Это меняло дело. Таких подробностей я не знал. И задержался с ответом, потому что дал мысленные указания шлему.
– Сотри все записи с трубок и фотоаппаратов, где есть полковник Сорабакин. Эти фотографии не должны в Интернете появиться. И разбуди полковника. Не забудь убрать паутину и всю память о ней и о себе. Пусть умоется, и приведет себя в порядок, а потом выходит к нам. Ему уже пора проснуться, чтобы все были довольны.
– Старлей, я вопрос задал. – напомнил Сухоруков.
– У нас в военной разведке таких вопросов вообще не возникает. Мы сразу молодых солдат закрепляем за контрактниками. И наставник у молодого – его непосредственный командир. А командир обязан не только приказы отдавать, он обязан о солдате заботиться. Контрактникам сразу задача ставится – вежливо воспитать вежливого человека. В результате, эксцессов не бывает. Не случайно наши войска так и зовут – «вежливые люди».
– Хорошая система, – сдержанно согласился начальник разведки, прекрасно понимая, что я ушел от прямого ответа. – Но я тебя попрошу, как коллега коллегу. Про наши неприятности с начальником отряда не распространяйся, если можно. Мы, понимаешь, дорожим им. Он – отличный командир, дело знающий, хотя иногда и бывает излишне строг. Но это только тогда, когда непорядок увидит. А кого вместо него пришлют – неизвестно.
– Это можно, – согласился я с улыбкой.
– Вертолет, похоже, летит. – сообщил дежурный майор, глядя в окно. Все с плаца уходят, торопятся.
– Пойдем, старлей. – позвал меня майор Сухоруков.
Мы вышли из дежурной комнаты, и увидели, как по лестнице спускается с полотенцем в руке полковник Сорабакин. Видимо, умывальник в штабе находился на первом этаже.

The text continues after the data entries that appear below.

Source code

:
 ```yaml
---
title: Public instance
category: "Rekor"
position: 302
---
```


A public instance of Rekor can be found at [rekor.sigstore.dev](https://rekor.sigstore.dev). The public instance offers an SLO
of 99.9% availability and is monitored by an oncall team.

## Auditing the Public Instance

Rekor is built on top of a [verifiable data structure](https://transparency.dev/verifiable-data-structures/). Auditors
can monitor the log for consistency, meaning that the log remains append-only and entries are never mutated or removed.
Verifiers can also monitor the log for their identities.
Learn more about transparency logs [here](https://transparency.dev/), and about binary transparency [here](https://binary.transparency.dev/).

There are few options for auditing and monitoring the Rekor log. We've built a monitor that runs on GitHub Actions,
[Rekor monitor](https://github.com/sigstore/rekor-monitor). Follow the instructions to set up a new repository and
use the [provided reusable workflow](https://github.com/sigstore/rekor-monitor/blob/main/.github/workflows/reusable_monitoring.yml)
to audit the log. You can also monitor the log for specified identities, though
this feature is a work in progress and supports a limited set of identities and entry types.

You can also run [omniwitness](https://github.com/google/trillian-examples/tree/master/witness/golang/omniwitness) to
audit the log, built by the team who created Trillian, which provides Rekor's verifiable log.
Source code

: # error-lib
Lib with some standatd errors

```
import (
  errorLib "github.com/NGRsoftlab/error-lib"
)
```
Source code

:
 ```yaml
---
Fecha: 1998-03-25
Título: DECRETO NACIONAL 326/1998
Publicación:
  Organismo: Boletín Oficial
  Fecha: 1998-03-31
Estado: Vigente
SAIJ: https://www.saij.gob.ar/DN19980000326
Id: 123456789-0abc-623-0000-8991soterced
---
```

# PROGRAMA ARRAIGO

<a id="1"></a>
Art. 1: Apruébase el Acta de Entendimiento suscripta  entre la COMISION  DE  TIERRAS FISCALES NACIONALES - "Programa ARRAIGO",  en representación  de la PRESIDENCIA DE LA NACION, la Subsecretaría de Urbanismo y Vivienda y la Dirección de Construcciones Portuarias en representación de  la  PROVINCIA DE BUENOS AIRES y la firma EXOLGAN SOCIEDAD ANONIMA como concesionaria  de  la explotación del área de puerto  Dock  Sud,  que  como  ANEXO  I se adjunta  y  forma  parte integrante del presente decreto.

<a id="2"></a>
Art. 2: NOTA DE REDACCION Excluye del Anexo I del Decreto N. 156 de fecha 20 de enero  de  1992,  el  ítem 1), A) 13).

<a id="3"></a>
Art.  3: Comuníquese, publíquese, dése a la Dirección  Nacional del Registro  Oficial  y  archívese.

– Там грузовой дрон летит, – сказал полковник. – Выходите встречать. Я только умоюсь, и к вам выйду.
– Есть, встретить грузовой дрон! – просиял лицом майор Сухоруков, и при этом в лице его была радость такая, словно ребенок увидел вернувшегося из долгой командировки отца.
Признаться, мне почему-то тоже было приятно видеть Сорабакина, которого многие из офицеров в погранотряде откровенно опасаются, стараясь не попадаться полковнику на глаза, а некоторые, как, например, начальник разведки погранотряда майор Сухоруков или начальник пятой заставы капитан Светлаков, весьма даже, как мне показалось, уважают, и видят в нем, своего рода, отца подразделения. Такое уважение передалось и мне.